Dataset entries:
------------------------
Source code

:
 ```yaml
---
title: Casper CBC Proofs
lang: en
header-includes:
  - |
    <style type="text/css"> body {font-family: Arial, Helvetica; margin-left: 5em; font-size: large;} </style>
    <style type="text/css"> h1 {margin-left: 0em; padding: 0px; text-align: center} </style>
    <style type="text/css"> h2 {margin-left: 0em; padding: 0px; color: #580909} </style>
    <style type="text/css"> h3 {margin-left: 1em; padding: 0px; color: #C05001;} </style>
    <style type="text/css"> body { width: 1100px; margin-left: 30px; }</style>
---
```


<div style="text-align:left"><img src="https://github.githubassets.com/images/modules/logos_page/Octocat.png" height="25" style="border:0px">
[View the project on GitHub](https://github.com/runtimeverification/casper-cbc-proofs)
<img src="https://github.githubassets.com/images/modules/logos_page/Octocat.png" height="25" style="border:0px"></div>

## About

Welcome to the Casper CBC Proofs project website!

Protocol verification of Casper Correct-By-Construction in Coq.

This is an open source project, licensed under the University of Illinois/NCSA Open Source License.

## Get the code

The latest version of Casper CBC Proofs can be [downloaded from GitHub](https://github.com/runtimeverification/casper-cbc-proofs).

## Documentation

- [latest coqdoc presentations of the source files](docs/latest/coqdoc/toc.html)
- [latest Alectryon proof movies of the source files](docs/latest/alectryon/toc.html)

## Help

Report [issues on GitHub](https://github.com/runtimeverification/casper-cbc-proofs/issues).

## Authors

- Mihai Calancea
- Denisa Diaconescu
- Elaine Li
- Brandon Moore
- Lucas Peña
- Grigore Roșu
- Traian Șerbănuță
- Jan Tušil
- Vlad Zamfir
------------------------
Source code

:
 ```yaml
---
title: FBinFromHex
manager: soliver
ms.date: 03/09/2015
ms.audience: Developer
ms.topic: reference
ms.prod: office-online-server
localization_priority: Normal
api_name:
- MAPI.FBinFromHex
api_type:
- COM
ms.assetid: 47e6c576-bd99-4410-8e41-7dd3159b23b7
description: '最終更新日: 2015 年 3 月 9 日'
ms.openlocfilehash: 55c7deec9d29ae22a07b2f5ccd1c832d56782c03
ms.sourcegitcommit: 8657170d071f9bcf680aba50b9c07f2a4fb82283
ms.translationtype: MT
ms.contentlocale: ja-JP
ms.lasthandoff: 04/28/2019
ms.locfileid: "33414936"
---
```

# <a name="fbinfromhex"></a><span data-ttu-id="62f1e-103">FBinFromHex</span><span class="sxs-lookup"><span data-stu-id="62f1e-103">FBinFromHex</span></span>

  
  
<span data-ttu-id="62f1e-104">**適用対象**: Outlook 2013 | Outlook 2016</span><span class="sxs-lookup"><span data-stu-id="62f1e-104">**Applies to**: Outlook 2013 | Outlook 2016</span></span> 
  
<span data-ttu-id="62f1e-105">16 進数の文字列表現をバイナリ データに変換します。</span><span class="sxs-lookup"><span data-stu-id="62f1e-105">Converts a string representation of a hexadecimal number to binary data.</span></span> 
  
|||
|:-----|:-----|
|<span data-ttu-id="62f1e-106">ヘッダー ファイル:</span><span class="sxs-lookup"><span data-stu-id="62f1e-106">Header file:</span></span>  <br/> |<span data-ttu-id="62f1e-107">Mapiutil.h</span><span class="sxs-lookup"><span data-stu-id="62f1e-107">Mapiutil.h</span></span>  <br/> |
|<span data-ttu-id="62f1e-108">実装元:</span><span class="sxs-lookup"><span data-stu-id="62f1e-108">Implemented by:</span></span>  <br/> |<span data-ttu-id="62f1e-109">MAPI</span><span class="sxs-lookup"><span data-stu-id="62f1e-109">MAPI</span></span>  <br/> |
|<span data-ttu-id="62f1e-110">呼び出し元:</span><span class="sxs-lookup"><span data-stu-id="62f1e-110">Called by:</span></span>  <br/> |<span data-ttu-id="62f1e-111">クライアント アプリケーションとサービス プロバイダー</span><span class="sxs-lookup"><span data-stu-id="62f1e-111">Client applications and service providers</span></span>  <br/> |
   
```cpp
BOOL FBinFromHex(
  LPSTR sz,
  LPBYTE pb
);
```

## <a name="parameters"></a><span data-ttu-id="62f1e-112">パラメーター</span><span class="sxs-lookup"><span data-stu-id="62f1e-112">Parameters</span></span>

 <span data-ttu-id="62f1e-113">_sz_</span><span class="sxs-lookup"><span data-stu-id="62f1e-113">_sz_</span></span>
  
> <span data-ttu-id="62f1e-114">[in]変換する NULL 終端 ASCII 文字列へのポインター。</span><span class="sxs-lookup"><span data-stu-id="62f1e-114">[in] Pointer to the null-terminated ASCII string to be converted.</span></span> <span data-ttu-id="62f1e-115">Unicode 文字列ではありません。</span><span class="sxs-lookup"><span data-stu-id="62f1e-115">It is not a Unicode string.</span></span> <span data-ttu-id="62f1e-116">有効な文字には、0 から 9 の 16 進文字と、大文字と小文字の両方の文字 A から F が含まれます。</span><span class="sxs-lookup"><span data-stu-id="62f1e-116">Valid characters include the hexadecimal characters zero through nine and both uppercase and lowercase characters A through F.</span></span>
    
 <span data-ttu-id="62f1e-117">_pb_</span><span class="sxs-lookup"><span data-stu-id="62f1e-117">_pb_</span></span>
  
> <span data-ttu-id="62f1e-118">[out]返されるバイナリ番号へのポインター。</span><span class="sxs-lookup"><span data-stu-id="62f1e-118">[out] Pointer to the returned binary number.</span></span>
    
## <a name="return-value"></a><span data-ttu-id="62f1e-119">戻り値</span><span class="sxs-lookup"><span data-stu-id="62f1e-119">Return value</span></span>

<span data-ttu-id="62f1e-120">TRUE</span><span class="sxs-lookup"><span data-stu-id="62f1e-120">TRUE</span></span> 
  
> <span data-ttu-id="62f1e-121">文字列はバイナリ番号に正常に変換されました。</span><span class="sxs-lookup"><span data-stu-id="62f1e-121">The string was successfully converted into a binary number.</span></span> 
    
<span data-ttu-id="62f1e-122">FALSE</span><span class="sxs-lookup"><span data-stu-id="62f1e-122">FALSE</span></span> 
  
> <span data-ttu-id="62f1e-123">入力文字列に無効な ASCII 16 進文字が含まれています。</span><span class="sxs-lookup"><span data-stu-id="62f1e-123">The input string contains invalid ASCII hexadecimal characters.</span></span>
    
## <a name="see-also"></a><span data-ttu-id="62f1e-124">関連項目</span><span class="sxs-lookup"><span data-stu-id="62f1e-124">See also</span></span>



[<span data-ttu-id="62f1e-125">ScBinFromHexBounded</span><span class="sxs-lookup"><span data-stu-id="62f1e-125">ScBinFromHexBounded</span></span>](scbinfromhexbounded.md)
------------------------
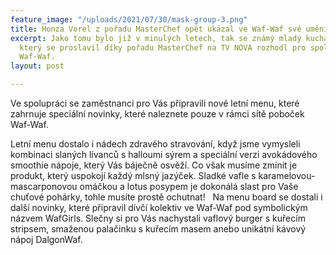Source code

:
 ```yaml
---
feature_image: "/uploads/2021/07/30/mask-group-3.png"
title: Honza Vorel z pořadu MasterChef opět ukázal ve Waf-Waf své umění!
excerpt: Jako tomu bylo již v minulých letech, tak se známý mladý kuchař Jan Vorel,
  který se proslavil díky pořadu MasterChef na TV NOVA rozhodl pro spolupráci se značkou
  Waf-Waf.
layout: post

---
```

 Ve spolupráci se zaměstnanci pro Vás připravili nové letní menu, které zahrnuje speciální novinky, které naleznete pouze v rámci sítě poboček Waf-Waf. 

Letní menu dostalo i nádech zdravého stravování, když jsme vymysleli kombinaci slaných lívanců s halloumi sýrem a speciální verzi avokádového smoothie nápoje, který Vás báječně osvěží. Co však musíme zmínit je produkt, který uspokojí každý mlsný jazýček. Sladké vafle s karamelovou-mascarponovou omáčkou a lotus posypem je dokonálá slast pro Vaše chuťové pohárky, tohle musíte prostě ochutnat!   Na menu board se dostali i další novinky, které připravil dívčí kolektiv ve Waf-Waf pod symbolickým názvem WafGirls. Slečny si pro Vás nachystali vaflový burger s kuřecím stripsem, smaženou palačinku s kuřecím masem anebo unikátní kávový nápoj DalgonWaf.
------------------------
PROBLEM TO WORK ON: Please go through the data above and copy each line that has the word "docs".

EXPECTED ANSWER:
- [latest coqdoc presentations of the source files](docs/latest/coqdoc/toc.html)
- [latest Alectryon proof movies of the source files](docs/latest/alectryon/toc.html)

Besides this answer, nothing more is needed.